In celebration of what would have been Child's 100th birthday on Aug. 15, Rost is focusing on three of her mentor's classic French recipes: French onion soup, authentic French puff pastry and Apple Pithivier, a buttery, flaky pastry typically served for dessert (but equally delicious with your morning coffee) in appearances this month.
"Everyone loves to end with something sweet," notes Rost, who splits her time between homes in Dallas and Breckenridge, Colo.
Sweeter still is the collection of Child's personal kitchen gadgets she's amassed.. Purchased at an auction before her death at age 92 in 2004, they include metal icing cones the French cook used on some of her cakes, a well-used wooden spoon that has an unusual shape and two pastry brushes Rost had to go "tooth and nail" against another bidder to win.
Other items include the white kitchen scale that was pictured on the cover of the 1978 cookbook "Julia Child & Company," signed postcards and personal photographs, and a monster-sized metal spatula with an "incredible patina" that she used when making pastries. It has a piece of tape around the handle with "JC" written on it. Naturally, it was made in France.

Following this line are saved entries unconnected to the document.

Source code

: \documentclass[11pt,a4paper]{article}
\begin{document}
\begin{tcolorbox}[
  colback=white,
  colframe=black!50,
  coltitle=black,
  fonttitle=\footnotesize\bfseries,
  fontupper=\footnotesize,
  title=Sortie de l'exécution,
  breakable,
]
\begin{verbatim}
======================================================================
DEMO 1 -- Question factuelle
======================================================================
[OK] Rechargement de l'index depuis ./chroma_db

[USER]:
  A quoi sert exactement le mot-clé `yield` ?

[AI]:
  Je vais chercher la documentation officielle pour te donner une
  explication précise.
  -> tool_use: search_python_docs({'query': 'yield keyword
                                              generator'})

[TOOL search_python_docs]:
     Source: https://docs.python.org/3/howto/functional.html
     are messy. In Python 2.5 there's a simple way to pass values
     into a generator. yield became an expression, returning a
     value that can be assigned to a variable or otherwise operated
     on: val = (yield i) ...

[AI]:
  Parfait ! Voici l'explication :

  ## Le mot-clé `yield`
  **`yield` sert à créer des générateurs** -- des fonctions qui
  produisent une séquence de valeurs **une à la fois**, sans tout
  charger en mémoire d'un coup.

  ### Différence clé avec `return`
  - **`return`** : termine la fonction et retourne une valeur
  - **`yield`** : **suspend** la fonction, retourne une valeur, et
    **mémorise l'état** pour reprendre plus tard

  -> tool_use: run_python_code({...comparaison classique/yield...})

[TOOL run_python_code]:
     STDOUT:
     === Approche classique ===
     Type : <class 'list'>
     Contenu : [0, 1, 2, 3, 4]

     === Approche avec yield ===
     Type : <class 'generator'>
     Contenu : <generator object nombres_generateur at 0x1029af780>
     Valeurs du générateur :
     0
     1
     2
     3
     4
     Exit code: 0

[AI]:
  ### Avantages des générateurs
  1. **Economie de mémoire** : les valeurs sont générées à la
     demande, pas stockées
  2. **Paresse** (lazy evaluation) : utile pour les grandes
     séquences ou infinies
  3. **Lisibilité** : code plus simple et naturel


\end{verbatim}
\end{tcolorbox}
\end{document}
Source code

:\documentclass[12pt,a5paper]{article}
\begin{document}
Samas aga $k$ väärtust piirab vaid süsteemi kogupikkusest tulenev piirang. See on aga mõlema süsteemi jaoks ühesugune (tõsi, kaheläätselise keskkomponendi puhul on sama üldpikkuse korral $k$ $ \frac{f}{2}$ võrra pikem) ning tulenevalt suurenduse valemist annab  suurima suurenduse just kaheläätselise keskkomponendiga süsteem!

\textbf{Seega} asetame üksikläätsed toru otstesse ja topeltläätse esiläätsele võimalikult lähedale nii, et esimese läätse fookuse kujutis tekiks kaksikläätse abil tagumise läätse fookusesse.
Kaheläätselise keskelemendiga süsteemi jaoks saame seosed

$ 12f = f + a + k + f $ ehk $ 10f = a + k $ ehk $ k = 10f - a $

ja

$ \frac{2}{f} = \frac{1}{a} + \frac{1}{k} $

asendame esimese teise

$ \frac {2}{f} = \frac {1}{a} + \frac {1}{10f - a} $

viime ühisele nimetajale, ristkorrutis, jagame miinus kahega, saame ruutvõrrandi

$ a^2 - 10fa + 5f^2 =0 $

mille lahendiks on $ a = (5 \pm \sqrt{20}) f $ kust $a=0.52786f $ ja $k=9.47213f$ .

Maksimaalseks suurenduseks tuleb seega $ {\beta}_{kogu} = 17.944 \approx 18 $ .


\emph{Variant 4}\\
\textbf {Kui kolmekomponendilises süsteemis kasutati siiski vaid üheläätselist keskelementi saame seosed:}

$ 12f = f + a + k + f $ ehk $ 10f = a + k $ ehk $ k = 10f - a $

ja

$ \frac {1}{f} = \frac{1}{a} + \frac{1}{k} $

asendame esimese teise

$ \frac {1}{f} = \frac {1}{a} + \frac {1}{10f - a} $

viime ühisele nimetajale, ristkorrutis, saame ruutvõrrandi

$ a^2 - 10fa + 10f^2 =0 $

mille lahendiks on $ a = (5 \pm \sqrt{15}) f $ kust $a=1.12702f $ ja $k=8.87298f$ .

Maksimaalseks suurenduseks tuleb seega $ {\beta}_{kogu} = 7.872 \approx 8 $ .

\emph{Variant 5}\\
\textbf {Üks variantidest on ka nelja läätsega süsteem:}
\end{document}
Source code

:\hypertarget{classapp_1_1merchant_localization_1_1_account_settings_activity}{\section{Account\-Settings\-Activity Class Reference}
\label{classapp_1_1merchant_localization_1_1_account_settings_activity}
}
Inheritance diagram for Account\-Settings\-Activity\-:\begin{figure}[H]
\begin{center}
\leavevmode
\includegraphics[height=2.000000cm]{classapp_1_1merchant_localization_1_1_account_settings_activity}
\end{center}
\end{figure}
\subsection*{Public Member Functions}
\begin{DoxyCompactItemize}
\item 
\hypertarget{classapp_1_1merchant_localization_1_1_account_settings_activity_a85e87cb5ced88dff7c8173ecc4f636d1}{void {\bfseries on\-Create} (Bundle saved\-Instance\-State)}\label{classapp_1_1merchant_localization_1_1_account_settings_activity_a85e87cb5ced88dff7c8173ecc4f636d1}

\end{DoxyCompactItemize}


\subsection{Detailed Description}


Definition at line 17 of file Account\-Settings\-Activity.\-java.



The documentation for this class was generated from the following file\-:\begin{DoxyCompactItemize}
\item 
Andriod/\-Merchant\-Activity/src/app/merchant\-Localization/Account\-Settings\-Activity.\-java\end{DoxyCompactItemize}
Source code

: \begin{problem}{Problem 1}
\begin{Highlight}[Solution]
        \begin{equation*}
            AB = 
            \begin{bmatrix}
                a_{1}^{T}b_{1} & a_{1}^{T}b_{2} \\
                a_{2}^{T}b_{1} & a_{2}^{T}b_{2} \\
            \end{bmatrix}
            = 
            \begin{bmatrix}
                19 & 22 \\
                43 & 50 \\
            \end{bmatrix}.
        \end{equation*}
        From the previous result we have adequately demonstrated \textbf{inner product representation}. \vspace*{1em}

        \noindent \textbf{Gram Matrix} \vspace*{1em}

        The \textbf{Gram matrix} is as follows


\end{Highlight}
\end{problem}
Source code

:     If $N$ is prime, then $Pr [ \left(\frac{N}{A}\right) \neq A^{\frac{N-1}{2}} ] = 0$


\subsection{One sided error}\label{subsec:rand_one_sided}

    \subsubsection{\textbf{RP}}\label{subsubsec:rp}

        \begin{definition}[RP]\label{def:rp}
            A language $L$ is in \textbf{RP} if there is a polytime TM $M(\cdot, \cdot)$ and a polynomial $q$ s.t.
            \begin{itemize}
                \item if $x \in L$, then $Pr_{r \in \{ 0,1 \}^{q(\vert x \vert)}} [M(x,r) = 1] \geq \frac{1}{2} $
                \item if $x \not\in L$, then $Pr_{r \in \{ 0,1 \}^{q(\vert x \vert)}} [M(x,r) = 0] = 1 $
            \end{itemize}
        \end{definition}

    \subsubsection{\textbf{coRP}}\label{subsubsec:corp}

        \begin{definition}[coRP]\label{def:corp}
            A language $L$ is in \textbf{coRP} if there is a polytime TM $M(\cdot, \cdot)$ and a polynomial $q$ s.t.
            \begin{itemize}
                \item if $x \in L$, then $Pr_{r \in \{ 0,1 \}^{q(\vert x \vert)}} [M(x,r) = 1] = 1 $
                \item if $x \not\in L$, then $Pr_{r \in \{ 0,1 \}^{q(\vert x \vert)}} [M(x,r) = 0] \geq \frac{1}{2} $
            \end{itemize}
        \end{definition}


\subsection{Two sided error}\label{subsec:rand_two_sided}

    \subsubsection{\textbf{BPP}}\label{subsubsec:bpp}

Rost's newest cookbook is "Celebrating Home: A Handbook for Gracious Living" (Big Sky Press, Sept. 1, 2012, $29.95), so the fact that she's celebrating Child's success in the kitchen instead of her own is a bit of a (happy) departure.
"I never cook other people's recipes when I'm doing a class," she admits.
But for Child?
"I'd do anything," she says.
(Email Gretchen McKay at firstname.lastname@example.org.)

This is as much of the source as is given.